▸ ASSIGNED TASK
Each entry that follows must be output without any deviation.

Source records:

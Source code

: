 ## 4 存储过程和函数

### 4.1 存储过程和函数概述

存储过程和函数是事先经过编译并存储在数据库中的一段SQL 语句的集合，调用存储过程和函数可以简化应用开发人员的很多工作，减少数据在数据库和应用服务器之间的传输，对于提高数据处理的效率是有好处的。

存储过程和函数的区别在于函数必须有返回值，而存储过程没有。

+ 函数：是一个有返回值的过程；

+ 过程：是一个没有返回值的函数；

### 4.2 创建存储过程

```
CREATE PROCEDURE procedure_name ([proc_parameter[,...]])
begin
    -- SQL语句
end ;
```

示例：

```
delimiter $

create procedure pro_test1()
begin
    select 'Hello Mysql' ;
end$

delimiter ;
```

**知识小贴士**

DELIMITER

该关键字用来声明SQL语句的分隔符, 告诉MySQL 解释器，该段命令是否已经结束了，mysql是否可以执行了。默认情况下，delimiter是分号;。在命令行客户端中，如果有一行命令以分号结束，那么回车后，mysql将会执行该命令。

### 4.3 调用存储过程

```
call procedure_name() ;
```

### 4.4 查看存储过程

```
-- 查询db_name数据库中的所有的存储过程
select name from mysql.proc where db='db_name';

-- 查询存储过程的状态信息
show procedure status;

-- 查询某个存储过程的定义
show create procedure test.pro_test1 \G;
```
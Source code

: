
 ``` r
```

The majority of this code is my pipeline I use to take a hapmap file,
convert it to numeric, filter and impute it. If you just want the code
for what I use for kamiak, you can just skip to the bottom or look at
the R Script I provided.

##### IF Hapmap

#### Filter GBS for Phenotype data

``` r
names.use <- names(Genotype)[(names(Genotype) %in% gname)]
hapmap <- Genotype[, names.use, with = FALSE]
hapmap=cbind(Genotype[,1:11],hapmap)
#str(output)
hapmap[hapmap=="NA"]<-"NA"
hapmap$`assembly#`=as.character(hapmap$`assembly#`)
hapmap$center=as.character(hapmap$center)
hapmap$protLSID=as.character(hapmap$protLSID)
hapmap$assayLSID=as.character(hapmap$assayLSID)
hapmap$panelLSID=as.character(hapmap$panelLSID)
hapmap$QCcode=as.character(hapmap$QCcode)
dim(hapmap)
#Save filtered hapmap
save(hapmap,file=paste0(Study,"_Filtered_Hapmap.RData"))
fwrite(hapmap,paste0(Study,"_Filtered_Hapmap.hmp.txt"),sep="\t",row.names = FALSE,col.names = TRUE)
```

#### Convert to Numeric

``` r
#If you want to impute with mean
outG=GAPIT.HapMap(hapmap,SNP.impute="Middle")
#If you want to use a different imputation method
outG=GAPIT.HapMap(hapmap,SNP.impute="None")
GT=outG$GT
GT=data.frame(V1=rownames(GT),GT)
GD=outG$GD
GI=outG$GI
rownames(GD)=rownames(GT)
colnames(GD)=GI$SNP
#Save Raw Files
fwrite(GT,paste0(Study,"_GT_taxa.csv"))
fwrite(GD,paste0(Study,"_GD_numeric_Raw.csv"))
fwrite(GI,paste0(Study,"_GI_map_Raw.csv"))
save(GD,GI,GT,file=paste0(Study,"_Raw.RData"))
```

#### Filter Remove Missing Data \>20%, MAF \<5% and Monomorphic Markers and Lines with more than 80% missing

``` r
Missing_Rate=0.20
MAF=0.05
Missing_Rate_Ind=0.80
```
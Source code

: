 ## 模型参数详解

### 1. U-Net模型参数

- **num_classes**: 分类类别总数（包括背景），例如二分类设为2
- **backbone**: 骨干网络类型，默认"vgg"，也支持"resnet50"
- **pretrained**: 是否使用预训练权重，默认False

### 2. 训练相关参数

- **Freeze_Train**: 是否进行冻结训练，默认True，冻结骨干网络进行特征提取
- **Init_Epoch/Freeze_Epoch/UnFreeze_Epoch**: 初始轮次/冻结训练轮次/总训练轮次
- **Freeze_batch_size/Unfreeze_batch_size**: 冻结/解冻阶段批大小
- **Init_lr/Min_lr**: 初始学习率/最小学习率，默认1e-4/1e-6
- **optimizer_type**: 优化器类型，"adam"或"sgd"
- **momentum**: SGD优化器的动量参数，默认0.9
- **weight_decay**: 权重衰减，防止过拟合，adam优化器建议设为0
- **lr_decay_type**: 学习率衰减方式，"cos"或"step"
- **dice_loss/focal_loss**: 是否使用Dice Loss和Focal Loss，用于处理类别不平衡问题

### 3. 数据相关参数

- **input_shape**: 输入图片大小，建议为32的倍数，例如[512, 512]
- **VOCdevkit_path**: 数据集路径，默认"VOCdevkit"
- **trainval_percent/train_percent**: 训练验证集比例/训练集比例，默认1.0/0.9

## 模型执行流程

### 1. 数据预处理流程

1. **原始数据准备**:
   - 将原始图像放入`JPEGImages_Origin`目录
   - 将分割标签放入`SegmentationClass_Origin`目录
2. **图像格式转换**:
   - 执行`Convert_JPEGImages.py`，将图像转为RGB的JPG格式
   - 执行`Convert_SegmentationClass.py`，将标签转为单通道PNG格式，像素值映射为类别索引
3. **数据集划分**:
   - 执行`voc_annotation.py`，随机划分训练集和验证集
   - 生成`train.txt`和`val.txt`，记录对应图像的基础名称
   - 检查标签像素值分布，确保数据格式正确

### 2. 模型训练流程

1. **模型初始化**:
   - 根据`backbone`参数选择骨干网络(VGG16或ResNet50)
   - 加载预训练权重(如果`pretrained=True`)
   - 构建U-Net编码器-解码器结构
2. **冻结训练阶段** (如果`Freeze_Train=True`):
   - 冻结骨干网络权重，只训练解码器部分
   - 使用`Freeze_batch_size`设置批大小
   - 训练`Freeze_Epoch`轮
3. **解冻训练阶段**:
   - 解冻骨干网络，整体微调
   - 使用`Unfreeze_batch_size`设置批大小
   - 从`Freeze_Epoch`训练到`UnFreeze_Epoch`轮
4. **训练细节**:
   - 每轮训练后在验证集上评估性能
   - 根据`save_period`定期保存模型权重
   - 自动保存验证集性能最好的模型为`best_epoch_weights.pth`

▸ TASK ANSWER
Source code

: ## 4 存储过程和函数

### 4.1 存储过程和函数概述

存储过程和函数是事先经过编译并存储在数据库中的一段SQL 语句的集合，调用存储过程和函数可以简化应用开发人员的很多工作，减少数据在数据库和应用服务器之间的传输，对于提高数据处理的效率是有好处的。

存储过程和函数的区别在于函数必须有返回值，而存储过程没有。

+ 函数：是一个有返回值的过程；

+ 过程：是一个没有返回值的函数；

### 4.2 创建存储过程

```
CREATE PROCEDURE procedure_name ([proc_parameter[,...]])
begin
    -- SQL语句
end ;
```

示例：

```
delimiter $

create procedure pro_test1()
begin
    select 'Hello Mysql' ;
end$

delimiter ;
```

**知识小贴士**

DELIMITER

该关键字用来声明SQL语句的分隔符, 告诉MySQL 解释器，该段命令是否已经结束了，mysql是否可以执行了。默认情况下，delimiter是分号;。在命令行客户端中，如果有一行命令以分号结束，那么回车后，mysql将会执行该命令。

### 4.3 调用存储过程

```
call procedure_name() ;
```

### 4.4 查看存储过程

```
-- 查询db_name数据库中的所有的存储过程
select name from mysql.proc where db='db_name';

-- 查询存储过程的状态信息
show procedure status;

-- 查询某个存储过程的定义
show create procedure test.pro_test1 \G;
```
Source code

:
 ``` r
```

The majority of this code is my pipeline I use to take a hapmap file,
convert it to numeric, filter and impute it. If you just want the code
for what I use for kamiak, you can just skip to the bottom or look at
the R Script I provided.

##### IF Hapmap

#### Filter GBS for Phenotype data

``` r
names.use <- names(Genotype)[(names(Genotype) %in% gname)]
hapmap <- Genotype[, names.use, with = FALSE]
hapmap=cbind(Genotype[,1:11],hapmap)
#str(output)
hapmap[hapmap=="NA"]<-"NA"
hapmap$`assembly#`=as.character(hapmap$`assembly#`)
hapmap$center=as.character(hapmap$center)
hapmap$protLSID=as.character(hapmap$protLSID)
hapmap$assayLSID=as.character(hapmap$assayLSID)
hapmap$panelLSID=as.character(hapmap$panelLSID)
hapmap$QCcode=as.character(hapmap$QCcode)
dim(hapmap)
#Save filtered hapmap
save(hapmap,file=paste0(Study,"_Filtered_Hapmap.RData"))
fwrite(hapmap,paste0(Study,"_Filtered_Hapmap.hmp.txt"),sep="\t",row.names = FALSE,col.names = TRUE)
```

#### Convert to Numeric

``` r
#If you want to impute with mean
outG=GAPIT.HapMap(hapmap,SNP.impute="Middle")
#If you want to use a different imputation method
outG=GAPIT.HapMap(hapmap,SNP.impute="None")
GT=outG$GT
GT=data.frame(V1=rownames(GT),GT)
GD=outG$GD
GI=outG$GI
rownames(GD)=rownames(GT)
colnames(GD)=GI$SNP
#Save Raw Files
fwrite(GT,paste0(Study,"_GT_taxa.csv"))
fwrite(GD,paste0(Study,"_GD_numeric_Raw.csv"))
fwrite(GI,paste0(Study,"_GI_map_Raw.csv"))
save(GD,GI,GT,file=paste0(Study,"_Raw.RData"))
```

#### Filter Remove Missing Data \>20%, MAF \<5% and Monomorphic Markers and Lines with more than 80% missing

``` r
Missing_Rate=0.20
MAF=0.05
Missing_Rate_Ind=0.80
```
Source code

: ## 模型参数详解

### 1. U-Net模型参数

- **num_classes**: 分类类别总数（包括背景），例如二分类设为2
- **backbone**: 骨干网络类型，默认"vgg"，也支持"resnet50"
- **pretrained**: 是否使用预训练权重，默认False

### 2. 训练相关参数

- **Freeze_Train**: 是否进行冻结训练，默认True，冻结骨干网络进行特征提取
- **Init_Epoch/Freeze_Epoch/UnFreeze_Epoch**: 初始轮次/冻结训练轮次/总训练轮次
- **Freeze_batch_size/Unfreeze_batch_size**: 冻结/解冻阶段批大小
- **Init_lr/Min_lr**: 初始学习率/最小学习率，默认1e-4/1e-6
- **optimizer_type**: 优化器类型，"adam"或"sgd"
- **momentum**: SGD优化器的动量参数，默认0.9
- **weight_decay**: 权重衰减，防止过拟合，adam优化器建议设为0
- **lr_decay_type**: 学习率衰减方式，"cos"或"step"
- **dice_loss/focal_loss**: 是否使用Dice Loss和Focal Loss，用于处理类别不平衡问题

### 3. 数据相关参数

- **input_shape**: 输入图片大小，建议为32的倍数，例如[512, 512]
- **VOCdevkit_path**: 数据集路径，默认"VOCdevkit"
- **trainval_percent/train_percent**: 训练验证集比例/训练集比例，默认1.0/0.9

## 模型执行流程

### 1. 数据预处理流程

1. **原始数据准备**:
   - 将原始图像放入`JPEGImages_Origin`目录
   - 将分割标签放入`SegmentationClass_Origin`目录
2. **图像格式转换**:
   - 执行`Convert_JPEGImages.py`，将图像转为RGB的JPG格式
   - 执行`Convert_SegmentationClass.py`，将标签转为单通道PNG格式，像素值映射为类别索引
3. **数据集划分**:
   - 执行`voc_annotation.py`，随机划分训练集和验证集
   - 生成`train.txt`和`val.txt`，记录对应图像的基础名称
   - 检查标签像素值分布，确保数据格式正确

### 2. 模型训练流程

1. **模型初始化**:
   - 根据`backbone`参数选择骨干网络(VGG16或ResNet50)
   - 加载预训练权重(如果`pretrained=True`)
   - 构建U-Net编码器-解码器结构
2. **冻结训练阶段** (如果`Freeze_Train=True`):
   - 冻结骨干网络权重，只训练解码器部分
   - 使用`Freeze_batch_size`设置批大小
   - 训练`Freeze_Epoch`轮
3. **解冻训练阶段**:
   - 解冻骨干网络，整体微调
   - 使用`Unfreeze_batch_size`设置批大小
   - 从`Freeze_Epoch`训练到`UnFreeze_Epoch`轮
4. **训练细节**:
   - 每轮训练后在验证集上评估性能
   - 根据`save_period`定期保存模型权重
   - 自动保存验证集性能最好的模型为`best_epoch_weights.pth`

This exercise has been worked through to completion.